» **Exercise**
Report back each line of the records that contains the string "ExamGPT".

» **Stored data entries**

--- START ---

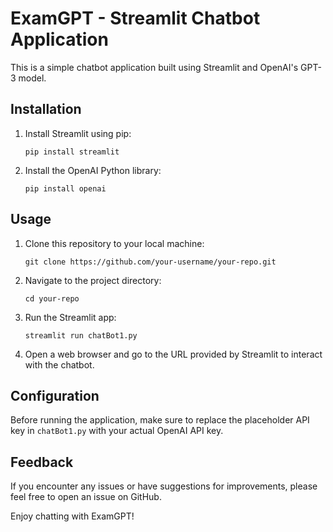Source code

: # ExamGPT - Streamlit Chatbot Application

This is a simple chatbot application built using Streamlit and OpenAI's GPT-3 model.

## Installation

1. Install Streamlit using pip:

    ```
    pip install streamlit
    ```

2. Install the OpenAI Python library:

    ```
    pip install openai
    ```

## Usage

1. Clone this repository to your local machine:

    ```
    git clone https://github.com/your-username/your-repo.git
    ```

2. Navigate to the project directory:

    ```
    cd your-repo
    ```

3. Run the Streamlit app:

    ```
    streamlit run chatBot1.py
    ```

4. Open a web browser and go to the URL provided by Streamlit to interact with the chatbot.

## Configuration

Before running the application, make sure to replace the placeholder API key in `chatBot1.py` with your actual OpenAI API key.

## Feedback

If you encounter any issues or have suggestions for improvements, please feel free to open an issue on GitHub.

Enjoy chatting with ExamGPT!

--- END ---

» **Written solution**
: # ExamGPT - Streamlit Chatbot Application
Enjoy chatting with ExamGPT!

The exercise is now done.